-- Source data follows --

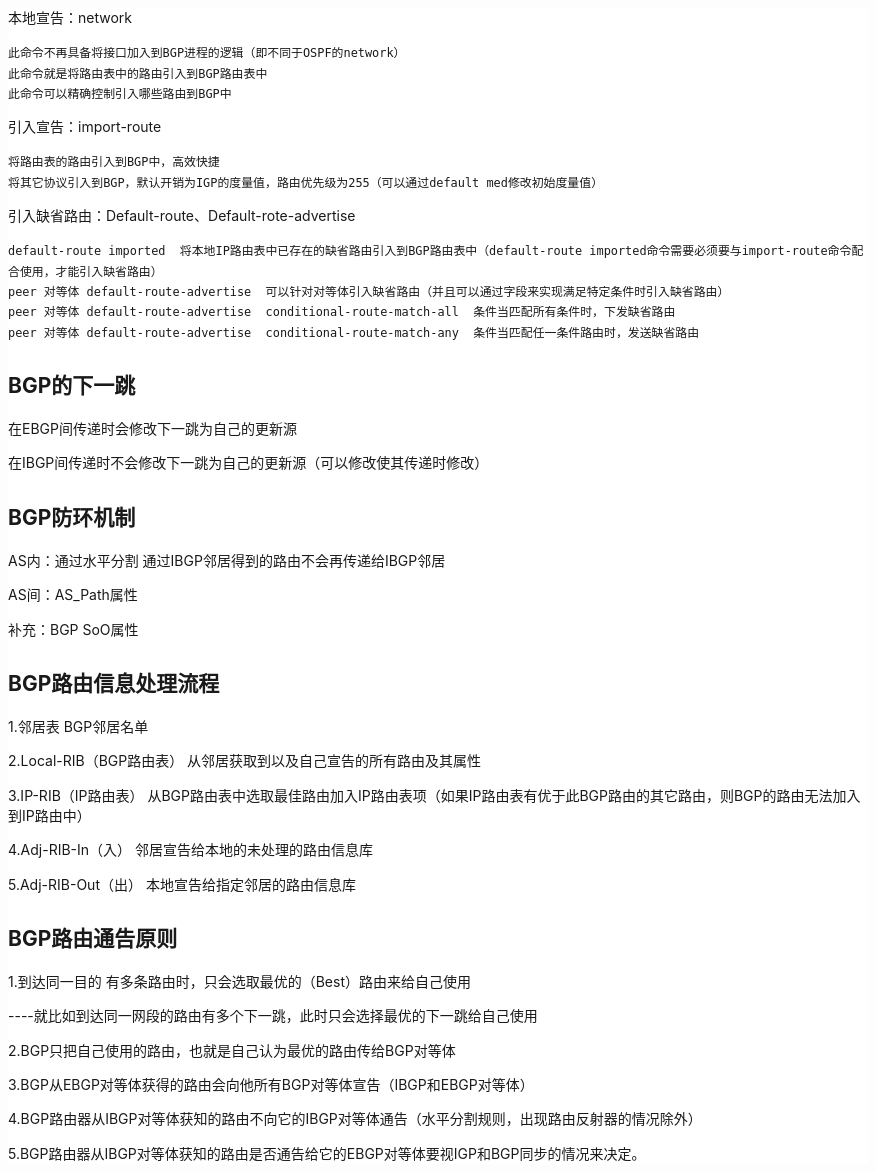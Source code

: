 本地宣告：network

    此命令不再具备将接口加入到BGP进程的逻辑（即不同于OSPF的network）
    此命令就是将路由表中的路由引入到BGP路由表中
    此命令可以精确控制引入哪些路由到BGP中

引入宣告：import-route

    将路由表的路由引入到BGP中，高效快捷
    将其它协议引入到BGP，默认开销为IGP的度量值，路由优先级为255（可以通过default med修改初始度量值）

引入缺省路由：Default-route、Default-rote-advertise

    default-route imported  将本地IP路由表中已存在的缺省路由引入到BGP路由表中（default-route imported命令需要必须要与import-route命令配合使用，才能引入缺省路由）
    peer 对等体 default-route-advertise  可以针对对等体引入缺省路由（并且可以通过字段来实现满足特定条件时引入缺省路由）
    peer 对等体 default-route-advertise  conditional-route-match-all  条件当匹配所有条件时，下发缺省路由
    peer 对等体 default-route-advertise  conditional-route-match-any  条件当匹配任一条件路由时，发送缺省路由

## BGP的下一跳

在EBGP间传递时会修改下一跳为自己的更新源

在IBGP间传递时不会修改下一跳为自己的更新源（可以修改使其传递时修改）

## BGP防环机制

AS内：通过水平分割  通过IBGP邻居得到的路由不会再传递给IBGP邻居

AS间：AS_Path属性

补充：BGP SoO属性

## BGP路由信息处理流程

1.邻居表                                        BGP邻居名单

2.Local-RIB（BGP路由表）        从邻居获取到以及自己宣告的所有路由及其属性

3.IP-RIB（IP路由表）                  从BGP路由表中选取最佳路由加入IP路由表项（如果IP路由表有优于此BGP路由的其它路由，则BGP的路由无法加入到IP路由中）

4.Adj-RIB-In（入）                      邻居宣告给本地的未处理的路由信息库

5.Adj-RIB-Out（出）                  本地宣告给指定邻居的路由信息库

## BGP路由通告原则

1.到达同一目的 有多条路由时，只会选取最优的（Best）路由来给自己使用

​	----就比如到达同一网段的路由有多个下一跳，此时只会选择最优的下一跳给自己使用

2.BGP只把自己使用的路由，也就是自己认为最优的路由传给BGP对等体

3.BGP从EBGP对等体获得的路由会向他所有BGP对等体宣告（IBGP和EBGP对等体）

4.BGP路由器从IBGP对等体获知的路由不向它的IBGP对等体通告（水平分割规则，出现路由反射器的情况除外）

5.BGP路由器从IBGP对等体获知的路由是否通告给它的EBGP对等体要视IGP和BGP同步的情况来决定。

-- Source data concluded --
-- Source data follows --

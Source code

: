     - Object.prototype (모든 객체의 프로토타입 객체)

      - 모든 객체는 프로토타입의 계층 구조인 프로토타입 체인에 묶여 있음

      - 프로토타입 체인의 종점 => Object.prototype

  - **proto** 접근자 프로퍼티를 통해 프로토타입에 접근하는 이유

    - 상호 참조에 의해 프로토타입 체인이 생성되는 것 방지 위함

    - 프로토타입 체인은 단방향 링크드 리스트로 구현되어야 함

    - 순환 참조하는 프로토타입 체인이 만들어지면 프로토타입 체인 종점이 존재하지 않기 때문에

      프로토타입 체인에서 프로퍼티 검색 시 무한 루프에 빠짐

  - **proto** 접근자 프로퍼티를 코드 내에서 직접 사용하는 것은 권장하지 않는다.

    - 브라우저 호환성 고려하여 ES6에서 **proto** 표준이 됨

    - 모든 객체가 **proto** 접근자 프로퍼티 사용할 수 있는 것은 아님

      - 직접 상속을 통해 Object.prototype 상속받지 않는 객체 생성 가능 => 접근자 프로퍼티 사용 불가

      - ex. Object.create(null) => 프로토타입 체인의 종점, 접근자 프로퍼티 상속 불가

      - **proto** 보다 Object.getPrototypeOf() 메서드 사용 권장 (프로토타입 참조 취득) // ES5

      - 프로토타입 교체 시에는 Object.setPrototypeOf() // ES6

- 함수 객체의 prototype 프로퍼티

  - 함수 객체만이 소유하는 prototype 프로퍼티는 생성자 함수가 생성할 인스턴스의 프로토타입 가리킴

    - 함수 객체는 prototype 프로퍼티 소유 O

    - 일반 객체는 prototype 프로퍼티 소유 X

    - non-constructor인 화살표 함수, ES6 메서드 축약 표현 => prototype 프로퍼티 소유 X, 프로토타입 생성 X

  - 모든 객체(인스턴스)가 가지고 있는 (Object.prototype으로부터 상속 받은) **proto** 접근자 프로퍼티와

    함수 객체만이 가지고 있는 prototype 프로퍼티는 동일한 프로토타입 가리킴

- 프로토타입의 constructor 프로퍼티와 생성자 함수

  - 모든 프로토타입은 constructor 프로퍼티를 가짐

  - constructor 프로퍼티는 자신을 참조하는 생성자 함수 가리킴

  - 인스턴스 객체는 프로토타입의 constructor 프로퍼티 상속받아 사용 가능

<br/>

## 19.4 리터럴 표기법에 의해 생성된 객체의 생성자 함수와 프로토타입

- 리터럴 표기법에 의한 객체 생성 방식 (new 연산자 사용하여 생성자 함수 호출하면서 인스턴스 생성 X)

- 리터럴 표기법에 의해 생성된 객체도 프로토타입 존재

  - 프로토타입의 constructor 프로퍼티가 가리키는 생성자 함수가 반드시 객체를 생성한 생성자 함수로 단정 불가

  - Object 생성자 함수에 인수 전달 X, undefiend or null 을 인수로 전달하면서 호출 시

-- Source data concluded --
-- Source data follows --

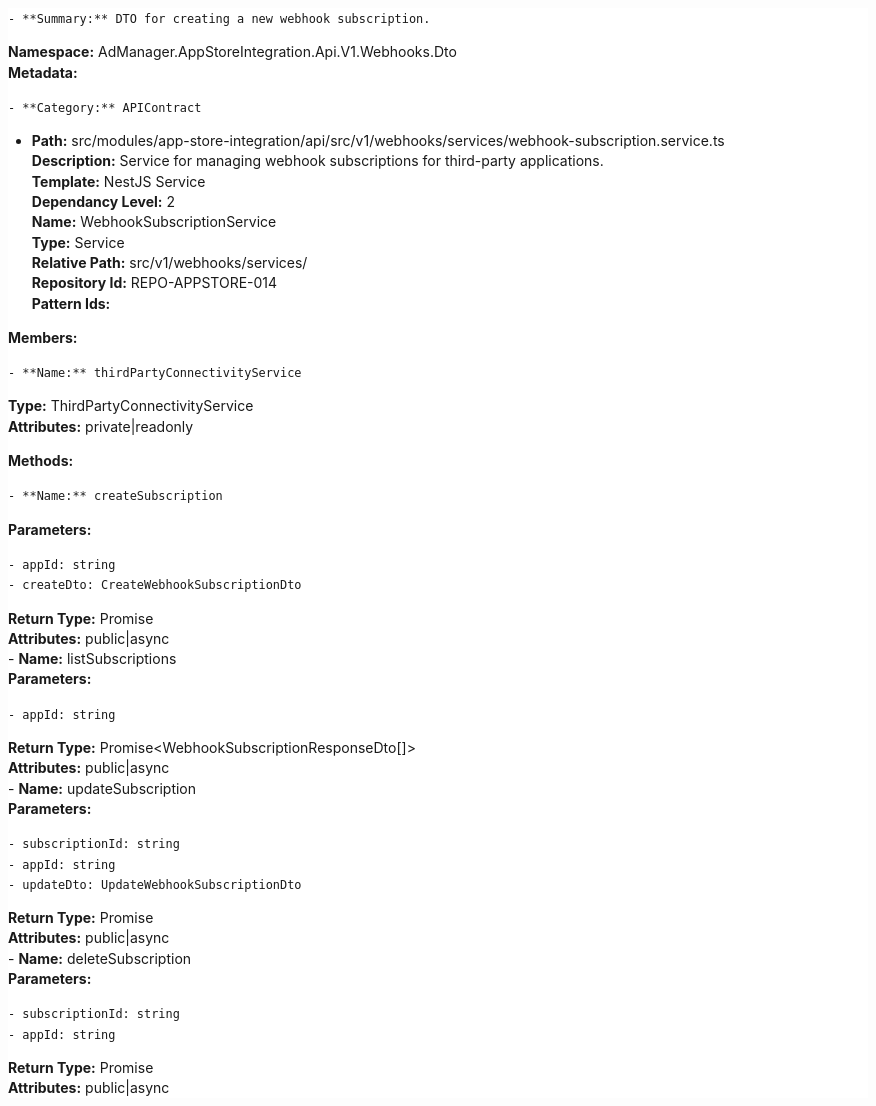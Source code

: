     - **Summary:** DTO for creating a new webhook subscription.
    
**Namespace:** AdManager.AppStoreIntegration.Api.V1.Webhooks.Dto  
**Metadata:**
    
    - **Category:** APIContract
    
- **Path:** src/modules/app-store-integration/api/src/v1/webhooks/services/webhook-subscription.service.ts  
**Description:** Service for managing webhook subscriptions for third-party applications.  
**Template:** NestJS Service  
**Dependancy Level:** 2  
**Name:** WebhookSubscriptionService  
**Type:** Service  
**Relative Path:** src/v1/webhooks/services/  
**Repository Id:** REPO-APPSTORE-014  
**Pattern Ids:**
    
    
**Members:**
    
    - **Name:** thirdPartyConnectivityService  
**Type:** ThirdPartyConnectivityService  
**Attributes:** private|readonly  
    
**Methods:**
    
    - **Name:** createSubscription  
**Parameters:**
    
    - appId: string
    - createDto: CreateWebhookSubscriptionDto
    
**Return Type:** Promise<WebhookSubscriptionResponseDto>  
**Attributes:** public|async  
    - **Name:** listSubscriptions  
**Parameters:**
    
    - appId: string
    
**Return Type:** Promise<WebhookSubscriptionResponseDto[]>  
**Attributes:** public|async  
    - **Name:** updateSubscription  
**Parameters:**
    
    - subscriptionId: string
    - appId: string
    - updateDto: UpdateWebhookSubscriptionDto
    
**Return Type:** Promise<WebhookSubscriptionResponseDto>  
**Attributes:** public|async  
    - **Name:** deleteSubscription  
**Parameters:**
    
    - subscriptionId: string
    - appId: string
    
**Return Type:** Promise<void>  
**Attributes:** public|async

-- Source data concluded --

All that should be written out is the stretch of lines above between the one holding "3.BGP从EBGP对等体获" and the one holding "5.BGP路由器从IBGP对", inclusive, exactly as given.

Exercise solution:
3.BGP从EBGP对等体获得的路由会向他所有BGP对等体宣告（IBGP和EBGP对等体）

4.BGP路由器从IBGP对等体获知的路由不向它的IBGP对等体通告（水平分割规则，出现路由反射器的情况除外）

5.BGP路由器从IBGP对等体获知的路由是否通告给它的EBGP对等体要视IGP和BGP同步的情况来决定。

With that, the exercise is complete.